→ Task brief
Below are entries; repeat exactly, and nothing else, the lines from the one holding "我们将借助$h$来找到$SU(2)$与$SO(3)$的同态关系．" through the one holding "Size of the detector (in number of pixels)", inclusive. Leave the pictures out.

→ Data to process
--- --- ---
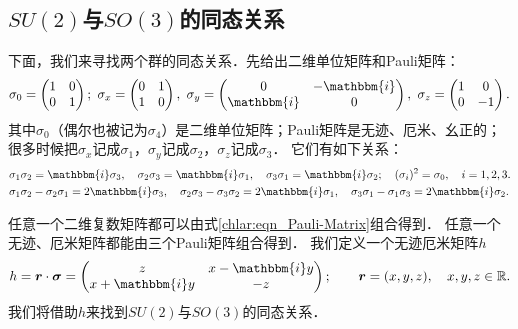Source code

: \subsection{$SU(2)$与$SO(3)$的同态关系}\label{chlar:sec_SU2-SO3}
下面，我们来寻找两个群的同态关系．先给出二维单位矩阵和Pauli矩阵：
\begin{equation}\label{chlar:eqn_Pauli-Matrix}
    \sigma_0 = \begin{pmatrix} 1 & 0 \\ 0 & 1 \end{pmatrix}; \
    \sigma_x = \begin{pmatrix} 0 & 1 \\ 1 & 0 \end{pmatrix}, \
    \sigma_y = \begin{pmatrix} 0 & -\mathbbm{i} \\ \mathbbm{i} & 0 \end{pmatrix}, \
    \sigma_z = \begin{pmatrix} 1 & 0 \\ 0 & -1 \end{pmatrix}.
\end{equation}
其中$\sigma_0$（偶尔也被记为$\sigma_4$）是二维单位矩阵；Pauli矩阵是无迹、厄米、幺正的；
很多时候把$\sigma_x$记成$\sigma_1$，$\sigma_y$记成$\sigma_2$，$\sigma_z$记成$\sigma_3$．
它们有如下关系：
\begin{align}
    &\sigma_1 \sigma_2 = \mathbbm{i} \sigma_3,\quad
    \sigma_2 \sigma_3 = \mathbbm{i} \sigma_1,\quad
    \sigma_3 \sigma_1 = \mathbbm{i} \sigma_2;\quad
    (\sigma_i)^2 = \sigma_0, \quad i=1,2,3. \\
    &\sigma_1 \sigma_2-\sigma_2 \sigma_1=2\mathbbm{i} \sigma_3,\quad
    \sigma_2 \sigma_3-\sigma_3 \sigma_2=2\mathbbm{i} \sigma_1,\quad
    \sigma_3 \sigma_1-\sigma_1 \sigma_3=2\mathbbm{i} \sigma_2.
\end{align}%

任意一个二维复数矩阵都可以由式\eqref{chlar:eqn_Pauli-Matrix}组合得到．
任意一个无迹、厄米矩阵都能由三个Pauli矩阵组合得到．
我们定义一个无迹厄米矩阵$h$
\begin{equation}
    h = \boldsymbol{r}\cdot \boldsymbol{\sigma}
    =\begin{pmatrix}
        z & x- \mathbbm{i} y \\ x+ \mathbbm{i} y & -z
    \end{pmatrix}; 
    \qquad \boldsymbol{r}= (x,y,z), \quad x, y, z \in \mathbb{R} .
\end{equation}
我们将借助$h$来找到$SU(2)$与$SO(3)$的同态关系．

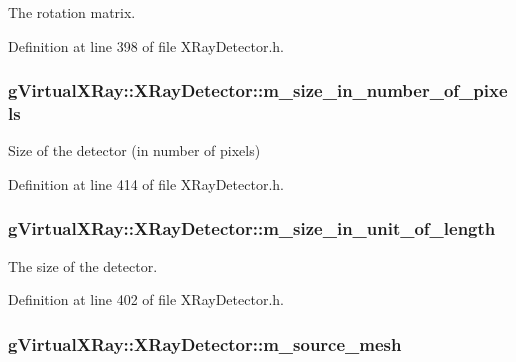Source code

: The rotation matrix. 



Definition at line 398 of file XRayDetector.h.

\hypertarget{classg_virtual_x_ray_1_1_x_ray_detector_a07c8671a6c02fb8b99e4b7c5d23cb8cf}{
\subsubsection[{m\_\-size\_\-in\_\-number\_\-of\_\-pixels}]{ {\bf gVirtualXRay::XRayDetector::m\_\-size\_\-in\_\-number\_\-of\_\-pixels}}}
\label{classg_virtual_x_ray_1_1_x_ray_detector_a07c8671a6c02fb8b99e4b7c5d23cb8cf}


Size of the detector (in number of pixels) 



Definition at line 414 of file XRayDetector.h.

\hypertarget{classg_virtual_x_ray_1_1_x_ray_detector_a742613089e3a523792c5b253020d7d98}{
\subsubsection[{m\_\-size\_\-in\_\-unit\_\-of\_\-length}]{ {\bf gVirtualXRay::XRayDetector::m\_\-size\_\-in\_\-unit\_\-of\_\-length}}}
\label{classg_virtual_x_ray_1_1_x_ray_detector_a742613089e3a523792c5b253020d7d98}


The size of the detector. 



Definition at line 402 of file XRayDetector.h.

\hypertarget{classg_virtual_x_ray_1_1_x_ray_detector_a3c61d804f04b81a2aeab9afa09a2644d}{
\subsubsection[{m\_\-source\_\-mesh}]{ {\bf gVirtualXRay::XRayDetector::m\_\-source\_\-mesh}}}
\label{classg_virtual_x_ray_1_1_x_ray_detector_a3c61d804f04b81a2aeab9afa09a2644d}


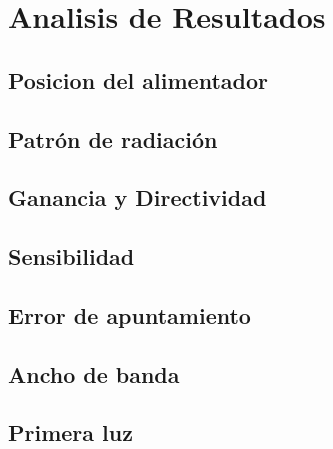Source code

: \chapter{Analisis de Resultados}

\section{Posicion del alimentador}

\section{Patrón de radiación}

\section{Ganancia y Directividad}

\section{Sensibilidad}

\section{Error de apuntamiento}

\section{Ancho de banda}

\section{Primera luz}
--- --- ---
→ Completed exercise
我们将借助$h$来找到$SU(2)$与$SO(3)$的同态关系．

Source code

: The rotation matrix. 



Definition at line 398 of file XRayDetector.h.

\hypertarget{classg_virtual_x_ray_1_1_x_ray_detector_a07c8671a6c02fb8b99e4b7c5d23cb8cf}{
\subsubsection[{m\_\-size\_\-in\_\-number\_\-of\_\-pixels}]{ {\bf gVirtualXRay::XRayDetector::m\_\-size\_\-in\_\-number\_\-of\_\-pixels}}}
\label{classg_virtual_x_ray_1_1_x_ray_detector_a07c8671a6c02fb8b99e4b7c5d23cb8cf}


Size of the detector (in number of pixels) 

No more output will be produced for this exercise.